Работа была в разгаре, когда я вдруг решительно отказался от циркового материала. В нем было что-то броское, искрометное и одновременно требовавшее отказа от этой искрометности, за которой открывалась неведомая мне трудная жизнь. Короче говоря, чтобы писать о цирке, надо было изучить цирковой быт с такой тщательностью, как это сделали во французской литературе Гонкуры («Братья Земганно»), а в русской — Куприн и Житков. В конечном счете от всех моих цирковых планов осталось лишь краткое рассуждение Драгоманова о «республике циркачей на манер платоновского государства ученых».

Вот именно тогда-то, зимой 1928 года, я встретился у Юрия Тынянова с одним литератором, живым и острым, находившимся в расцвете дарования и глубоко убежденным в том, что ему ведомы все тайны литературного дела.

Говорили о жанре романа, и литератор заметил, что этот жанр был не под силу даже Чехову, так что нет ничего удивительного в том, что он не удается в современной литературе. У меня нашлись возражения, и он с иронией, в которой всегда был необыкновенно силен, выразил сомнение в моих способностях к этому сложному делу. Взбесившись, я сказал, что завтра же сяду за роман и это будет книга о нем — о скандалисте, у которого биография была всегда интереснее, чем литература. Он высмеял меня — и напрасно. На другой день я стал переписывать роман с первой страницы. По-видимому, только молодость способна на такие решения и только в молодости можно с такой откровенностью ходить с записной книжкой по пятам своего будущего персонажа. Он смеялся надо мной: «Утилизационный завод имени Каверина», — я записывал и это. Он сыпал шутками, блистал остротами, подчас необычайно меткими и запомнившимися на всю жизнь, — я краснел, но записывал. Вероятно, он был вполне убежден, что из романа ничего не выйдет, иначе! пожалуй, был бы осторожнее в этой необычайной дуэли.

Так в книгу ворвался живой человек, и все в ней как бы вздрогнуло, сосредоточилось и стало быстро перестраиваться в каком-то другом, неожиданном порядке. «Видимый невооруженным глазом» герой не мог существовать в безвоздушном пространстве условно-литературного мира. Сюжет и до появления «Скандалиста» лежал в обломках — теперь надо было совсем отбросить его, хотя бы потому, что книга об университете, об ученых-филологах в новом ракурсе неизбежно должна была задеть литературный круг Ленинграда. В центре нового сюжета появилась фигура Некрылова — ученого, журналиста, скандалиста, который всю жизнь возится с сознанием своей исторической роли.
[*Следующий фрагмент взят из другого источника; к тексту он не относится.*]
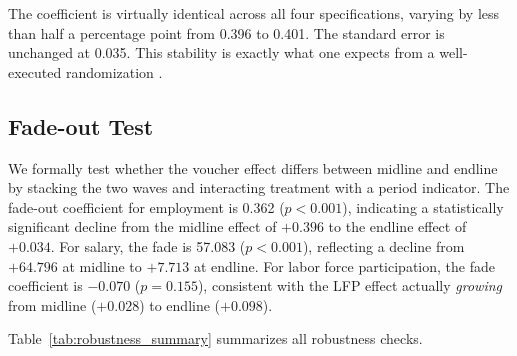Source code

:\documentclass[12pt]{article}
\begin{document}
The coefficient is virtually identical across all four specifications, varying by less than half a percentage point from 0.396 to 0.401. The standard error is unchanged at 0.035. This stability is exactly what one expects from a well-executed randomization \citep{bruhn2009pursuit, lin2013agnostic}.

\subsection{Fade-out Test}

We formally test whether the voucher effect differs between midline and endline by stacking the two waves and interacting treatment with a period indicator. The fade-out coefficient for employment is 0.362 ($p < 0.001$), indicating a statistically significant decline from the midline effect of $+0.396$ to the endline effect of $+0.034$. For salary, the fade is 57.083 ($p < 0.001$), reflecting a decline from $+64.796$ at midline to $+7.713$ at endline. For labor force participation, the fade coefficient is $-0.070$ ($p = 0.155$), consistent with the LFP effect actually \textit{growing} from midline ($+0.028$) to endline ($+0.098$).

Table~\ref{tab:robustness_summary} summarizes all robustness checks.
\end{document}
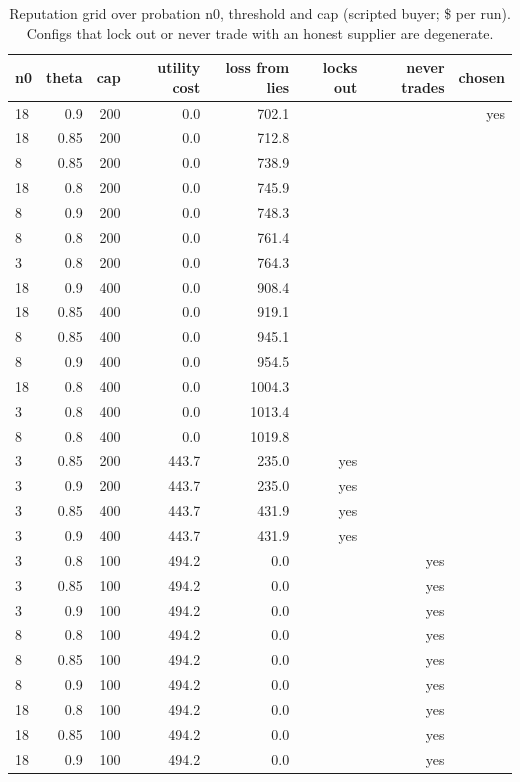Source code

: \begin{table}[t]
\centering
\small
\caption{Reputation grid over probation n0, threshold and cap (scripted buyer; \$ per run). Configs that lock out or never trade with an honest supplier are degenerate.}
\label{tab:reputation_grid}
\begin{tabular}{lrrrrrrr}
\toprule
n0 & theta & cap & utility cost & loss from lies & locks out & never trades & chosen \\
\midrule
18 & 0.9 & 200 & 0.0 & 702.1 &  &  & yes \\
18 & 0.85 & 200 & 0.0 & 712.8 &  &  &  \\
8 & 0.85 & 200 & 0.0 & 738.9 &  &  &  \\
18 & 0.8 & 200 & 0.0 & 745.9 &  &  &  \\
8 & 0.9 & 200 & 0.0 & 748.3 &  &  &  \\
8 & 0.8 & 200 & 0.0 & 761.4 &  &  &  \\
3 & 0.8 & 200 & 0.0 & 764.3 &  &  &  \\
18 & 0.9 & 400 & 0.0 & 908.4 &  &  &  \\
18 & 0.85 & 400 & 0.0 & 919.1 &  &  &  \\
8 & 0.85 & 400 & 0.0 & 945.1 &  &  &  \\
8 & 0.9 & 400 & 0.0 & 954.5 &  &  &  \\
18 & 0.8 & 400 & 0.0 & 1004.3 &  &  &  \\
3 & 0.8 & 400 & 0.0 & 1013.4 &  &  &  \\
8 & 0.8 & 400 & 0.0 & 1019.8 &  &  &  \\
3 & 0.85 & 200 & 443.7 & 235.0 & yes &  &  \\
3 & 0.9 & 200 & 443.7 & 235.0 & yes &  &  \\
3 & 0.85 & 400 & 443.7 & 431.9 & yes &  &  \\
3 & 0.9 & 400 & 443.7 & 431.9 & yes &  &  \\
3 & 0.8 & 100 & 494.2 & 0.0 &  & yes &  \\
3 & 0.85 & 100 & 494.2 & 0.0 &  & yes &  \\
3 & 0.9 & 100 & 494.2 & 0.0 &  & yes &  \\
8 & 0.8 & 100 & 494.2 & 0.0 &  & yes &  \\
8 & 0.85 & 100 & 494.2 & 0.0 &  & yes &  \\
8 & 0.9 & 100 & 494.2 & 0.0 &  & yes &  \\
18 & 0.8 & 100 & 494.2 & 0.0 &  & yes &  \\
18 & 0.85 & 100 & 494.2 & 0.0 &  & yes &  \\
18 & 0.9 & 100 & 494.2 & 0.0 &  & yes &  \\
\bottomrule
\end{tabular}
\end{table}
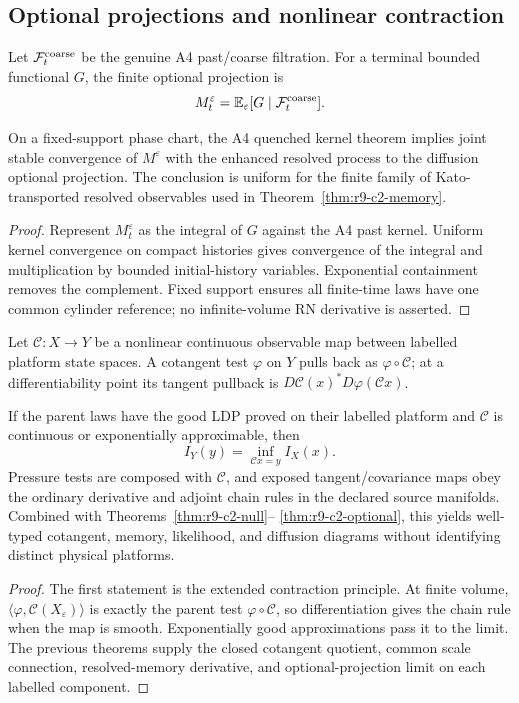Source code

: \subsection{Optional projections and nonlinear contraction}

Let $\mathcal F_t^{\rm coarse}$ be the genuine A4 past/coarse filtration.
For a terminal bounded functional $G$, the finite optional projection is
\[
 M_t^\varepsilon
 =\mathbb E_\varepsilon[G\mid\mathcal F_t^{\rm coarse}].
\]

\begin{theorem}
\label{thm:r9-c2-optional}
On a fixed-support phase chart, the A4 quenched kernel theorem implies joint
stable convergence of $M^\varepsilon$ with the enhanced resolved process
to the diffusion optional projection.  The conclusion is uniform for the
finite family of Kato-transported resolved observables used in
Theorem~\ref{thm:r9-c2-memory}.
\end{theorem}

\begin{proof}
Represent $M_t^\varepsilon$ as the integral of $G$ against the A4 past
kernel.  Uniform kernel convergence on compact histories gives convergence of
the integral and multiplication by bounded initial-history variables.
Exponential containment removes the complement.  Fixed support ensures all
finite-time laws have one common cylinder reference; no infinite-volume RN
derivative is asserted.
\end{proof}

Let $\mathcal C:X\to Y$ be a nonlinear continuous observable map between
labelled platform state spaces.  A cotangent test $\varphi$ on $Y$ pulls back
as $\varphi\circ\mathcal C$; at a differentiability point its tangent
pullback is $D\mathcal C(x)^*D\varphi(\mathcal Cx)$.

\begin{theorem}
\label{thm:r9-c2-main}
If the parent laws have the good LDP proved on their labelled platform and
$\mathcal C$ is continuous or exponentially approximable, then
\[
 I_Y(y)=\inf_{\mathcal Cx=y}I_X(x).
\]
Pressure tests are composed with $\mathcal C$, and exposed tangent/covariance
maps obey the ordinary derivative and adjoint chain rules in the declared
source manifolds.  Combined with Theorems~\ref{thm:r9-c2-null}--
\ref{thm:r9-c2-optional}, this yields well-typed cotangent, memory, likelihood,
and diffusion diagrams without identifying distinct physical platforms.
\end{theorem}

\begin{proof}
The first statement is the extended contraction principle.  At finite volume,
$\langle\varphi,\mathcal C(X_\varepsilon)\rangle$ is exactly the parent
test $\varphi\circ\mathcal C$, so differentiation gives the chain rule when
the map is smooth.  Exponentially good approximations pass it to the limit.
The previous theorems supply the closed cotangent quotient, common scale
connection, resolved-memory derivative, and optional-projection limit on each
labelled component.
\end{proof}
Сюжетный роман, построенный на неожиданностях и контрастах, с каждой новой главой превращался в историю характеров, в комедию нравов. В новой книге, которая теперь писалась как бы сама собой, фабула не играла почти никакой роли. Тень ее мелькнула в последнем варианте, когда роман, начавшийся главой о бессоннице, кончился страницами об уснувших наконец героях.

Отразились ли все эти перемены на стиле? Без сомнения! Мне хотелось написать нечто вроде романа-монолога, который был бы живым отрицанием пуризма, основанного на подчеркнутом внимании к нашей классической прозе. Я был убежден в том, что литературный вкус, ограниченный «Толковым словарем» Даля, давно отжил свой век, тем более что и сам Даль был противником книжной, грамматически выдержанной прозы… «С грамматикой я искони был в каком-то разладе, не умея применять ее к нашему языку и чуждаясь ее не столько по разуму, сколько по какому-то темному чувству», — писал он.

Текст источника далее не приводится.